## [Supplied material]
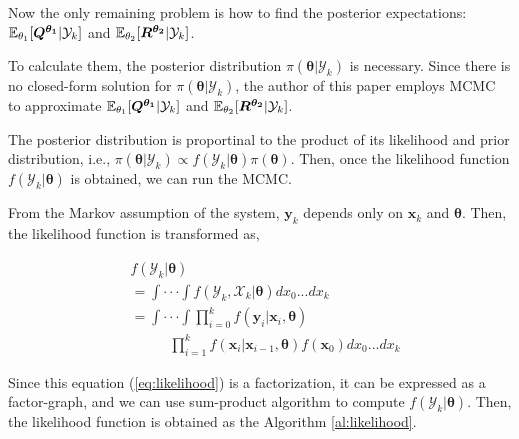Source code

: Now the only remaining problem is how to find the posterior expectations: $\mathbb{E}_{\theta_1}[\bm {Q^{\theta_1}}|\mathcal{Y}_k]$ and $\mathbb{E}_{\theta_2}[\bm{R^{\theta_2}}|\mathcal{Y}_k]$.

To calculate them, the posterior distribution $\pi(\bm{\theta}|\mathcal{Y}_k)$ is necessary. Since there is no closed-form solution for $\pi(\bm{\theta}|\mathcal{Y}_k)$, the author of this paper employs MCMC to approximate $\mathbb{E}_{\theta_1}[\bm {Q^{\theta_1}}|\mathcal{Y}_k]$ and $\mathbb{E}_{\theta_2}[\bm{R^{\theta_2}}|\mathcal{Y}_k]$.

The posterior distribution is proportinal to the product of its likelihood and prior distribution, i.e., $\pi (\bm{\theta}|\mathcal{Y}_k) \propto f(\mathcal{Y}_k|\bm{\theta})\pi(\bm{\theta})$. Then, once the likelihood function $f(\mathcal{Y}_k|\bm{\theta})$ is obtained, we can run the MCMC.

From the Markov assumption of the system, $\bm{y}_k$ depends only on $\bm{x}_k$ and $\bm{\theta}$. Then, the likelihood function is transformed as,

\begin{align} \label{eq:likelihood}
&f(\mathcal{Y}_k|\bm{\theta}) \nonumber\\
& = \int\cdot\cdot\cdot\int f(\mathcal{Y}_k, \mathcal{X}_k|\bm{\theta})dx_0...dx_k \nonumber\\
& = \int\cdot\cdot\cdot\int \prod^{k}_{i=0}f(\bm{y}_i| \bm{x}_i,\bm{\theta})\nonumber\\
&\;\;\;\;\;\;\;\;\;\;\prod^{k}_{i=1}f(\bm{x}_i|\bm{x}_{i-1}, \bm{\theta})f(\bm{x}_0)dx_0...dx_k
\end{align}

Since this equation (\ref{eq:likelihood}) is a factorization, it can be expressed as a factor-graph, and we can use sum-product algorithm\cite{Kschischang2001} to compute $f(\mathcal{Y}_k|\bm{\theta})$. Then, the likelihood function is obtained as the Algorithm \ref{al:likelihood}.

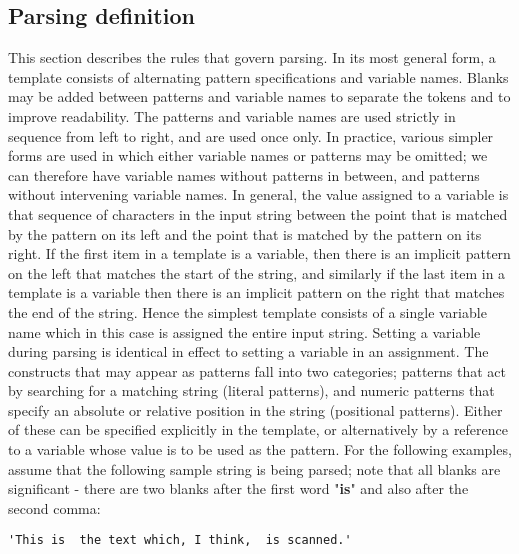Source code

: \subsection{Parsing definition}\label{}
 This section describes the rules that govern parsing.
 In its most general form, a template consists of alternating pattern
specifications and variable names.  Blanks may be added between
patterns and variable names to separate the tokens and to improve
readability.  The patterns and variable names are used strictly in
sequence from left to right, and are used once only.  In practice,
various simpler forms are used in which either variable names or
patterns may be omitted; we can therefore have variable names without
patterns in between, and patterns without intervening variable names.
 In general, the value assigned to a variable is that sequence of
characters in the input string between the point that is matched by the
pattern on its left and the point that is matched by the pattern on its
right.
 If the first item in a template is a variable, then there is an
implicit pattern on the left that matches the start of the string, and
similarly if the last item in a template is a variable then there is an
implicit pattern on the right that matches the end of the string.
Hence the simplest template consists of a single variable name which in
this case is assigned the entire input string.
 Setting a variable during parsing is identical in effect to setting a
variable in an assignment.
 The constructs that may appear as patterns fall into two categories;
patterns that act by searching for a matching string (literal
patterns), and numeric patterns that specify an absolute or relative
position in the string (positional patterns).
Either of these can be specified explicitly in the template, or
alternatively by a reference to a variable whose value is to be used
as the pattern.
 For the following examples, assume that the following sample string
is being parsed; note that all blanks are significant - there are
two blanks after the first word "\textbf{is}" and also after the
second comma:
\begin{lstlisting}
'This is  the text which, I think,  is scanned.'
\end{lstlisting}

## [Aim of the task]
The records above must be repeated exactly, minus their pictures.

## [Finished exercise]
Source code

: Now the only remaining problem is how to find the posterior expectations: $\mathbb{E}_{\theta_1}[\bm {Q^{\theta_1}}|\mathcal{Y}_k]$ and $\mathbb{E}_{\theta_2}[\bm{R^{\theta_2}}|\mathcal{Y}_k]$.

To calculate them, the posterior distribution $\pi(\bm{\theta}|\mathcal{Y}_k)$ is necessary. Since there is no closed-form solution for $\pi(\bm{\theta}|\mathcal{Y}_k)$, the author of this paper employs MCMC to approximate $\mathbb{E}_{\theta_1}[\bm {Q^{\theta_1}}|\mathcal{Y}_k]$ and $\mathbb{E}_{\theta_2}[\bm{R^{\theta_2}}|\mathcal{Y}_k]$.

The posterior distribution is proportinal to the product of its likelihood and prior distribution, i.e., $\pi (\bm{\theta}|\mathcal{Y}_k) \propto f(\mathcal{Y}_k|\bm{\theta})\pi(\bm{\theta})$. Then, once the likelihood function $f(\mathcal{Y}_k|\bm{\theta})$ is obtained, we can run the MCMC.

From the Markov assumption of the system, $\bm{y}_k$ depends only on $\bm{x}_k$ and $\bm{\theta}$. Then, the likelihood function is transformed as,

\begin{align} \label{eq:likelihood}
&f(\mathcal{Y}_k|\bm{\theta}) \nonumber\\
& = \int\cdot\cdot\cdot\int f(\mathcal{Y}_k, \mathcal{X}_k|\bm{\theta})dx_0...dx_k \nonumber\\
& = \int\cdot\cdot\cdot\int \prod^{k}_{i=0}f(\bm{y}_i| \bm{x}_i,\bm{\theta})\nonumber\\
&\;\;\;\;\;\;\;\;\;\;\prod^{k}_{i=1}f(\bm{x}_i|\bm{x}_{i-1}, \bm{\theta})f(\bm{x}_0)dx_0...dx_k
\end{align}

Since this equation (\ref{eq:likelihood}) is a factorization, it can be expressed as a factor-graph, and we can use sum-product algorithm\cite{Kschischang2001} to compute $f(\mathcal{Y}_k|\bm{\theta})$. Then, the likelihood function is obtained as the Algorithm \ref{al:likelihood}.

Source code

: \subsection{Parsing definition}\label{}
 This section describes the rules that govern parsing.
 In its most general form, a template consists of alternating pattern
specifications and variable names.  Blanks may be added between
patterns and variable names to separate the tokens and to improve
readability.  The patterns and variable names are used strictly in
sequence from left to right, and are used once only.  In practice,
various simpler forms are used in which either variable names or
patterns may be omitted; we can therefore have variable names without
patterns in between, and patterns without intervening variable names.
 In general, the value assigned to a variable is that sequence of
characters in the input string between the point that is matched by the
pattern on its left and the point that is matched by the pattern on its
right.
 If the first item in a template is a variable, then there is an
implicit pattern on the left that matches the start of the string, and
similarly if the last item in a template is a variable then there is an
implicit pattern on the right that matches the end of the string.
Hence the simplest template consists of a single variable name which in
this case is assigned the entire input string.
 Setting a variable during parsing is identical in effect to setting a
variable in an assignment.
 The constructs that may appear as patterns fall into two categories;
patterns that act by searching for a matching string (literal
patterns), and numeric patterns that specify an absolute or relative
position in the string (positional patterns).
Either of these can be specified explicitly in the template, or
alternatively by a reference to a variable whose value is to be used
as the pattern.
 For the following examples, assume that the following sample string
is being parsed; note that all blanks are significant - there are
two blanks after the first word "\textbf{is}" and also after the
second comma:
\begin{lstlisting}
'This is  the text which, I think,  is scanned.'
\end{lstlisting}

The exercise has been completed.